The US Dollar strengthened on news that the country’s GDP increased in the first quarter of 2017 by 1.4%, more than the expected 1.2%. Consumer spending, according to analysts, seems to have fuelled the US’ economy expansion. In Europe, Eurostat published the Eurozone inflation figures for June, which were better than anticipated but the Euro remained unaffected by the positive news.

Pound Sterling – UK Markets

Today, Sterling dipped against the US Dollar with the exchange rate set at $1.29. On the contrary, the British Pound strengthened against the Euro, trading at €1.13.

Data published by the ONS showed that the British economy expanded, in line with forecasts, during the first quarter of the year by 0.2%, much lower than the 0.7% growth that had been reported in the previous quarter. On an annualised basis, data showed that the UK economy expanded by 2%. Darren Morgan, who is responsible for GDP figures at the ONS, commented that growth was driven by business services and construction, while the saving ratio fell again to a record low as a result of higher tax payments.

A survey, published by the Gfk market research firm, indicated that British consumers have suffered a sharp loss of confidence because of the rising inflation in the UK and the weak wage growth. Joe Staton, head of the market dynamics department at Gfk, noted that “the twin pressures of higher prices and sluggish wage growth are squeezing household finances, and adding to widespread fears of a Brexit-induced economic slowdown.”

US Dollar – US Markets

The US Dollar managed to recover some of the previous days’ losses against the Euro, gaining 0.2% in value and trading at €0.87. The US currency recovered on news that the US economy slowed less sharply in the first quarter of the year than initially estimated. The US’ GDP expanded by 1.4%, better than the 1.2% expected, according to data from the US Department of Commerce.

A jump in consumer spending was the reason that the US economy performed better than expected, giving a more encouraging outlook for the rest of the year. Consumer spending accounts for more than two-thirds of the US economic activity. For the first quarter of 2017, consumer spending rose by 1.1%, which is the weakest reading since 2013, but far better than the 0.6% that analysts were expecting.

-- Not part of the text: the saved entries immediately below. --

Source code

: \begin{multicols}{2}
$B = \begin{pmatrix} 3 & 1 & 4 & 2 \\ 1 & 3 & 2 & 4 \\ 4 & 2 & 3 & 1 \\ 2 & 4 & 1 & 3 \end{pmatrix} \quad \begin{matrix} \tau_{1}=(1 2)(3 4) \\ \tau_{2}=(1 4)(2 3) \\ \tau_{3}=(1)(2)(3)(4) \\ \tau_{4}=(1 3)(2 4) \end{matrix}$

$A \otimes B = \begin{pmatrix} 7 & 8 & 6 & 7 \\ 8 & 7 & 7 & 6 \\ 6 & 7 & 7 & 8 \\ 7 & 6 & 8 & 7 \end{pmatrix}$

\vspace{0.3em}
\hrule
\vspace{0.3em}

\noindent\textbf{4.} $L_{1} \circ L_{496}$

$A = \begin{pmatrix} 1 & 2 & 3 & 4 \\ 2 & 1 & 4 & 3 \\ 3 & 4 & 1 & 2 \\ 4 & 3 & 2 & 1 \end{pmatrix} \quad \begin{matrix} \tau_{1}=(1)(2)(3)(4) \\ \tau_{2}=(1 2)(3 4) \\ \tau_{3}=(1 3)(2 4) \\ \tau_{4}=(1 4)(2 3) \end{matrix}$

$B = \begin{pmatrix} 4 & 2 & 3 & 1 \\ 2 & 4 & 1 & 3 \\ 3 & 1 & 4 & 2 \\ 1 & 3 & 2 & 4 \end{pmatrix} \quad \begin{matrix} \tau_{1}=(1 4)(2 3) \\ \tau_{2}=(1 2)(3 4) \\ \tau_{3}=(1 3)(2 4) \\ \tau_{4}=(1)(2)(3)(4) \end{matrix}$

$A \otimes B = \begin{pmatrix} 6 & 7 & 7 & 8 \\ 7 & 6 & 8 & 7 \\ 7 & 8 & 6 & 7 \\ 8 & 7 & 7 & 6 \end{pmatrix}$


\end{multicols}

A White House economic adviser said that President Trump will demand action by the G20 leaders to reduce excess capacity in the global steel market, during a G20 summit next week in Germany. Data coming from a US national security review of the US steel industry may lead to broadening US quotas or tariffs on imported steel. The president is allowed to restrict imports of goods, deemed critical for national defence, thanks to a Cold war-era trade law.

Euro – European Markets

The Euro dropped against the US Dollar with the exchange rate hovering around the $1.14 mark. The US Dollar’s strengthening put a strain in the Euro’s course upwards.

Eurostat published its inflation figures for the month of June, which showed that consumer prices are expected to rise at an annualised 1.3%, a bit lower than May’s 1.4%, but better than expected. Consumer prices, with the exception of food and energy costs, rose by 1.1% over the last year, surpassing the consensus.

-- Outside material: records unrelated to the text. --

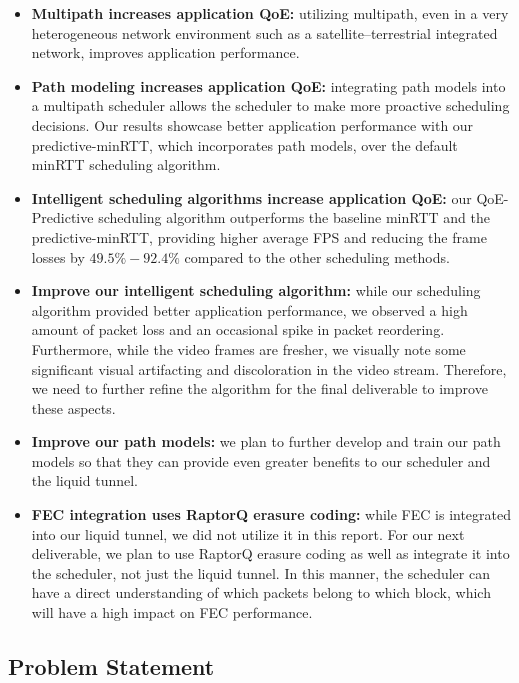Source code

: \documentclass[sigconf,nonacm]{acmart}
\begin{document}
\begin{itemize}
    \item \textbf{Multipath increases application QoE:} utilizing multipath, even in a very heterogeneous network environment such as a satellite--terrestrial integrated network, improves application performance.
    \item \textbf{Path modeling increases application QoE:} integrating path models into a multipath scheduler allows the scheduler to make more proactive scheduling decisions. Our results showcase better application performance with our predictive-minRTT, which incorporates path models, over the default minRTT scheduling algorithm.
    \item \textbf{Intelligent scheduling algorithms increase application QoE:} our QoE-Predictive scheduling algorithm outperforms the baseline minRTT and the predictive-minRTT, providing higher average FPS and reducing the frame losses by $49.5\%-92.4\%$ compared to the other scheduling methods.
    \item \textbf{Improve our intelligent scheduling algorithm:} while our scheduling algorithm provided better application performance, we observed a high amount of packet loss and an occasional spike in packet reordering. Furthermore, while the video frames are fresher, we visually note some significant visual artifacting and discoloration in the video stream. Therefore, we need to further refine the algorithm for the final deliverable to improve these aspects.
    \item \textbf{Improve our path models:} we plan to further develop and train our path models so that they can provide even greater benefits to our scheduler and the liquid tunnel.
    \item \textbf{FEC integration uses RaptorQ erasure coding:} while FEC is integrated into our liquid tunnel, we did not utilize it in this report. For our next deliverable, we plan to use RaptorQ erasure coding as well as integrate it into the scheduler, not just the liquid tunnel. In this manner, the scheduler can have a direct understanding of which packets belong to which block, which will have a high impact on FEC performance.
    
\end{itemize}


\subsection{Problem Statement}
\end{document}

George Saravelos, a strategist at Deutsche Bank, suggested that Mario Draghi’s speech, during an ECB forum in Portugal, signals a major shift in the ECB’s stance on monetary policy. Saravelos said that the ECB doesn’t worry anymore for low inflation in the Eurozone, but it considers the situation temporary: “The language shift is critical because it sets free the Euro, disinflationary strength in the currency may now matter less for the ECB. The Euro can now strengthen despite, not because of higher bund yields. In fact, the more the Euro appreciates, the more ECB tightening will be slowed.”

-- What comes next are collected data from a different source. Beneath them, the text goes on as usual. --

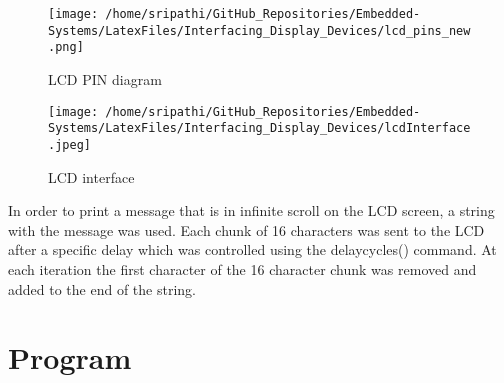\documentclass[12pt, letterpaper]{article}
\begin{document}
\begin{figure}[!h]
	\centering
	\texttt{[image: /home/sripathi/GitHub\_Repositories/Embedded-Systems/LatexFiles/Interfacing\_Display\_Devices/lcd\_pins\_new.png]}
	\caption{LCD PIN diagram}
	\label{fig:lcdPinout}
\end{figure} 

\begin{figure}[!h]
	\centering
	\texttt{[image: /home/sripathi/GitHub\_Repositories/Embedded-Systems/LatexFiles/Interfacing\_Display\_Devices/lcdInterface.jpeg]}
	\caption{LCD interface}
	\label{fig:lcdInterface}
\end{figure} 

In order to print a message that is in infinite scroll on the LCD screen, a string with the message was used. Each chunk of 16 characters was sent to the LCD after a specific delay which was controlled using the delaycycles() command. At each iteration the first character of the 16 character chunk was removed and added to the end of the string.
\newpage
\section{Program}
\end{document}
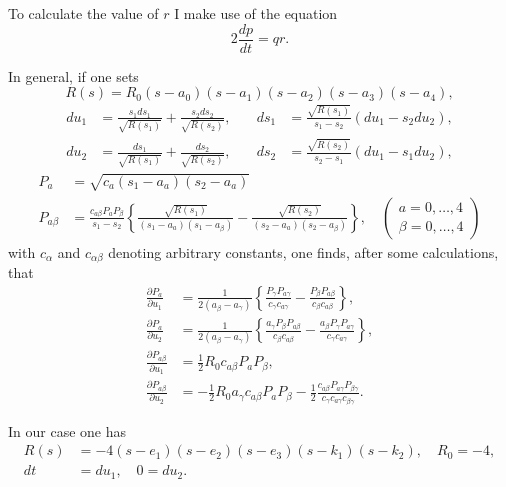 \documentclass{article}
\begin{document}
To calculate the value of $r$ I make use of the equation
\[
2\frac{dp}{dt} = qr.
\]

In general, if one sets
\[
R(s) = R_0(s - a_0)(s - a_1)(s - a_2)(s - a_3)(s - a_4),
\]
\begin{align*}
du_1 &= \frac{s_1ds_1}{\sqrt{R(s_1)}} + \frac{s_2ds_2}{\sqrt{R(s_2)}}, \quad &ds_1 &= \frac{\sqrt{R(s_1)}}{s_1 - s_2}(du_1 - s_2du_2), \\
du_2 &= \frac{ds_1}{\sqrt{R(s_1)}} + \frac{ds_2}{\sqrt{R(s_2)}}, \quad &ds_2 &= \frac{\sqrt{R(s_2)}}{s_2 - s_1}(du_1 - s_1du_2),
\end{align*}
\begin{align*}
P_a &= \sqrt{c_a(s_1 - a_a)(s_2 - a_a)} \\
P_{a\beta} &= \frac{c_{a\beta}P_aP_\beta}{s_1 - s_2}\left\{\frac{\sqrt{R(s_1)}}{(s_1 - a_a)(s_1 - a_\beta)} - \frac{\sqrt{R(s_2)}}{(s_2 - a_a)(s_2 - a_\beta)}\right\}, \quad \begin{pmatrix} a = 0, \ldots, 4 \\ \beta = 0, \ldots, 4 \end{pmatrix}
\end{align*}
with $c_\alpha$ and $c_{\alpha\beta}$ denoting arbitrary constants, one finds, after some calculations, that
\begin{align*}
\frac{\partial P_a}{\partial u_1} &= \frac{1}{2(a_\beta - a_\gamma)}\left\{\frac{P_\gamma P_{a\gamma}}{c_\gamma c_{a\gamma}} - \frac{P_\beta P_{a\beta}}{c_\beta c_{a\beta}}\right\}, \\
\frac{\partial P_a}{\partial u_2} &= \frac{1}{2(a_\beta - a_\gamma)}\left\{\frac{a_\gamma P_\beta P_{a\beta}}{c_\beta c_{a\beta}} - \frac{a_\beta P_\gamma P_{a\gamma}}{c_\gamma c_{a\gamma}}\right\}, \\
\frac{\partial P_{a\beta}}{\partial u_1} &= \frac{1}{2}R_0 c_{a\beta} P_a P_\beta, \\
\frac{\partial P_{a\beta}}{\partial u_2} &= -\frac{1}{2}R_0 a_\gamma c_{a\beta} P_a P_\beta - \frac{1}{2}\frac{c_{a\beta}P_{a\gamma}P_{\beta\gamma}}{c_\gamma c_{a\gamma}c_{\beta\gamma}}.
\end{align*}

In our case one has
\begin{align*}
R(s) &= -4(s - e_1)(s - e_2)(s - e_3)(s - k_1)(s - k_2), \quad R_0 = -4, \\
dt &= du_1, \quad 0 = du_2.
\end{align*}
\end{document}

Other Currencies – Highlights

Sterling dipped against the Australian Dollar, trading at 1.68 AUD. A report by HSBC analysts suggests that the Reserve Bank of Australia (RBA) will raise its interest rates, during the first months of 2018. The report says that a tightening labour market and Australia’s rising capacity utilisation will result to wage growth, which will make the underlying inflation rise. “Once the RBA sees clear evidence of a lift in wage growth, we expect that a hike will not be too far away,” HSBC comments.

The Pound slumped against the New Zealand Dollar, with all yesterday’s gains erased and the exchange rate set at 1.77 NZD. The Bank of New Zealand’s (BNZ) Head of Research, Stephen Toplis, said that the bank is pushing back their expectation of a first rate hike by the Reserve Bank of New Zealand (RBNZ) to mid-2018. “There remains huge uncertainty around the timing of the move and we are certainly not ruling out a February rate hike. Our view on where the rate hike cycle begins is not that different to the market’s, with June 2018 currently priced in for the first move,” suggested Toplis.